Contact us if you are interested in giving a talk to our community.
January 18, 2023; [1 pm EST; Joint with the Theory lunch]: Christopher Tosh (Columbia)
Title: Simple and near-optimal algorithms for hidden stratification and multi-group learning
Abstract: Multi-group agnostic learning is a formal learning criterion that is concerned with the conditional risks of predictors within subgroups of a population. This criterion addresses recent practical concerns in machine learning such as subgroup fairness and hidden stratification. In this talk, we will discuss the structure of solutions to the multi-group learning problem and provide corresponding simple and near-optimal algorithms.
Bio: Christopher Tosh is an associate research scientist in the Department of Epidemiology and Biostatistics at Memorial Sloan Kettering Cancer Center. His current interests are on problems arising in interactive learning, representation learning, and robust learning, particularly with applications to cancer research. Before coming to MSK, he was a postdoc at Columbia University, supervised by Daniel Hsu; and before that, he received his PhD in Computer Science from UC San Diego, where he was advised by Sanjoy Dasgupta.
Nov. 16, 2022 [1 pm EST; Joint with the Theory lunch]: Daniel Reichman (WPI)
Title: Computational problems arising from stopping contagious processes over networks
Abstract: Networks can be conductive to the spread of undesirable phenomena from false information to bankruptcy of financial institutions and contagious disease. How can we leverage algorithms to stop or slow down contagious processes? I will survey some of the literature focusing mostly on
the bootstrap percolation model which is a simple contagion model where every uninfected node is infected if it has at least r infected neighbors for some r greater than 1. I will present some improved algorithms for the binomial random graph and conclude with several open questions. Based on joint works with Hermish Mehta, Uri Feige, Michael Krivelevich and Amin Coja-Oghlan.
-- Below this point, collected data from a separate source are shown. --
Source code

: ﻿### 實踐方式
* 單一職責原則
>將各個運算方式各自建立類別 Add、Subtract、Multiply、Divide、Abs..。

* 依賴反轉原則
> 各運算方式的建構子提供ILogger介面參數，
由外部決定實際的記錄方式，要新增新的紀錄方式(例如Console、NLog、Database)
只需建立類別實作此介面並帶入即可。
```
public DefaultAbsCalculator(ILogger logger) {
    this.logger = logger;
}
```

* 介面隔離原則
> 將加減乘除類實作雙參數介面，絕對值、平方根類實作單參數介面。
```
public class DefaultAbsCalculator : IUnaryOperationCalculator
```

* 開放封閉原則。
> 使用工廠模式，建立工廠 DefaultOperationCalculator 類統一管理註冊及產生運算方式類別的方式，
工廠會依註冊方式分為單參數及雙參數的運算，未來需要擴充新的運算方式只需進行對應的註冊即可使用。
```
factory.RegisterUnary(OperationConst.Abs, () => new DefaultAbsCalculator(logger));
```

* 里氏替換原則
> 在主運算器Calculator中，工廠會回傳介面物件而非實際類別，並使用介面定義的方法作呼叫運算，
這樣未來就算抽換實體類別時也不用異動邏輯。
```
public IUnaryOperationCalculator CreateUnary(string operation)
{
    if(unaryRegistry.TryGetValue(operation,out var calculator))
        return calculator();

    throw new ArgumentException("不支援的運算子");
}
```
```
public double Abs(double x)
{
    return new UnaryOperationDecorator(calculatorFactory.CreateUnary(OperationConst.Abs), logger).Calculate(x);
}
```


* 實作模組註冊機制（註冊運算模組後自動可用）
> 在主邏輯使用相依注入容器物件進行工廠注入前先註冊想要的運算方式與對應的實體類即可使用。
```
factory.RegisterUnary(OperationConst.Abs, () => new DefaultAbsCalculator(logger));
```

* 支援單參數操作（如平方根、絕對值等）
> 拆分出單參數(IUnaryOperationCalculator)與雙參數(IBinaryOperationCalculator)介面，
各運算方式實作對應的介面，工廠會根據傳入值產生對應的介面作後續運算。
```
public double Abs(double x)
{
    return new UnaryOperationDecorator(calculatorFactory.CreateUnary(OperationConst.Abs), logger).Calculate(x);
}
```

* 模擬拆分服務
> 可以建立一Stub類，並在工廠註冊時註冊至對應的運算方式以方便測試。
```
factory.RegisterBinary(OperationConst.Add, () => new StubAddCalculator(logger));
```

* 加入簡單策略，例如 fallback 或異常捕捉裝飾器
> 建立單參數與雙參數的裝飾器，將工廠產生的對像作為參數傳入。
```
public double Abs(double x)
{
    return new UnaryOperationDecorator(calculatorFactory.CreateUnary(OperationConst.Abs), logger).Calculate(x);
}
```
Bio: Daniel Reichman is an assistant professor at the department of computer science at WPI. Daniel received his PhD at the Weizmann institute and was a postdoc at Cornell University, UC Berkeley and Princeton University.
His research interests are in theoretical machine learning (in particular theoretical questions related to neural networks), AI and the study of algorithmic approaches that go beyond worst case analysis.
Nov. 9, 2022 [4 pm EST]: Margalit Glasgow (Stanford University)
Title: Max Margin Works while Large Margin Fails: Generalization without Uniform Convergence
Abstract: A major challenge in modern machine learning is theoretically understanding the generalization properties of overparameterized models. Many existing tools rely on uniform convergence (UC), a property that, when it holds, guarantees that the test loss will be close to the training loss, uniformly over a class of candidate models. However, prior work has shown that in certain simple linear and neural-network settings, any uniform convergence bound will be vacuous, leaving open the question of how to prove generalization in settings where UC fails. I'll talk about a novel way to prove generalization in two such classification settings: one with a linear model, and one in a 2-layer neural network. Our technique is a new type of margin bound showing that above a certain signal-to-noise threshold, any near-max-margin classifier will achieve almost no test loss in these two settings. Our results show that near-max-margin is important: while any model that achieves at least a (1 - epsilon)-fraction of the max-margin generalizes well, a classifier achieving half of the max-margin may fail terribly.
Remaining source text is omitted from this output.